WORK INSTRUCTIONS: Your task is to filter the entries and copy every line containing the string "kann".

SUPPLIED ENTRIES: Begin

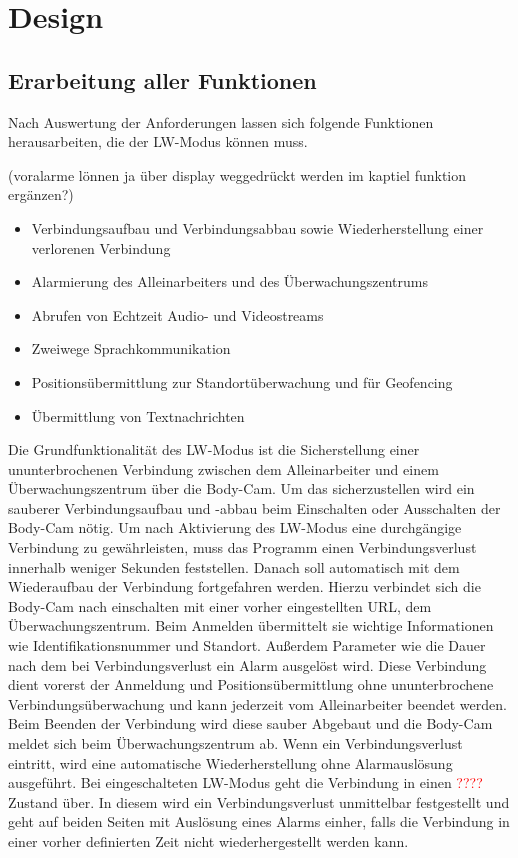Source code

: \documentclass[thesis.tex]{subfiles}
\begin{document}
\chapter{Design}\label{chap:design}

\section{Erarbeitung aller Funktionen}
Nach Auswertung der Anforderungen lassen sich folgende Funktionen herausarbeiten, die der LW-Modus können muss.

(voralarme lönnen ja über display weggedrückt werden im kaptiel funktion ergänzen?)

\begin{itemize}
    \item Verbindungsaufbau und Verbindungsabbau sowie Wiederherstellung einer verlorenen Verbindung
    \item Alarmierung des Alleinarbeiters und des Überwachungszentrums
    \item Abrufen von Echtzeit Audio- und Videostreams
    \item Zweiwege Sprachkommunikation
    \item Positionsübermittlung zur Standortüberwachung und für Geofencing
    \item Übermittlung von Textnachrichten
\end{itemize}

Die Grundfunktionalität des LW-Modus ist die Sicherstellung einer ununterbrochenen Verbindung zwischen dem Alleinarbeiter und einem Überwachungszentrum über die Body-Cam.
Um das sicherzustellen wird ein sauberer Verbindungsaufbau und -abbau beim Einschalten oder Ausschalten der Body-Cam nötig.
Um nach Aktivierung des LW-Modus eine durchgängige Verbindung zu gewährleisten, muss das Programm einen Verbindungsverlust innerhalb weniger Sekunden feststellen.
Danach soll automatisch mit dem Wiederaufbau der Verbindung fortgefahren werden.
Hierzu verbindet sich die Body-Cam nach einschalten mit einer vorher eingestellten URL, dem Überwachungszentrum.
Beim Anmelden übermittelt sie wichtige Informationen wie Identifikationsnummer und Standort.
Außerdem Parameter wie die Dauer nach dem bei Verbindungsverlust ein Alarm ausgelöst wird.
Diese Verbindung dient vorerst der Anmeldung und Positionsübermittlung ohne ununterbrochene Verbindungsüberwachung und kann jederzeit vom Alleinarbeiter beendet werden.
Beim Beenden der Verbindung wird diese sauber Abgebaut und die Body-Cam meldet sich beim Überwachungszentrum ab.
Wenn ein Verbindungsverlust eintritt, wird eine automatische Wiederherstellung ohne Alarmauslösung ausgeführt.
Bei eingeschalteten LW-Modus geht die Verbindung in einen \textcolor{red}{????} Zustand über.
In diesem wird ein Verbindungsverlust unmittelbar festgestellt und geht auf beiden Seiten mit Auslösung eines Alarms einher, falls die Verbindung in einer vorher definierten Zeit nicht wiederhergestellt werden kann.
\\
\end{document}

SUPPLIED ENTRIES: End

TASK RESPONSE:
Diese Verbindung dient vorerst der Anmeldung und Positionsübermittlung ohne ununterbrochene Verbindungsüberwachung und kann jederzeit vom Alleinarbeiter beendet werden.
In diesem wird ein Verbindungsverlust unmittelbar festgestellt und geht auf beiden Seiten mit Auslösung eines Alarms einher, falls die Verbindung in einer vorher definierten Zeit nicht wiederhergestellt werden kann.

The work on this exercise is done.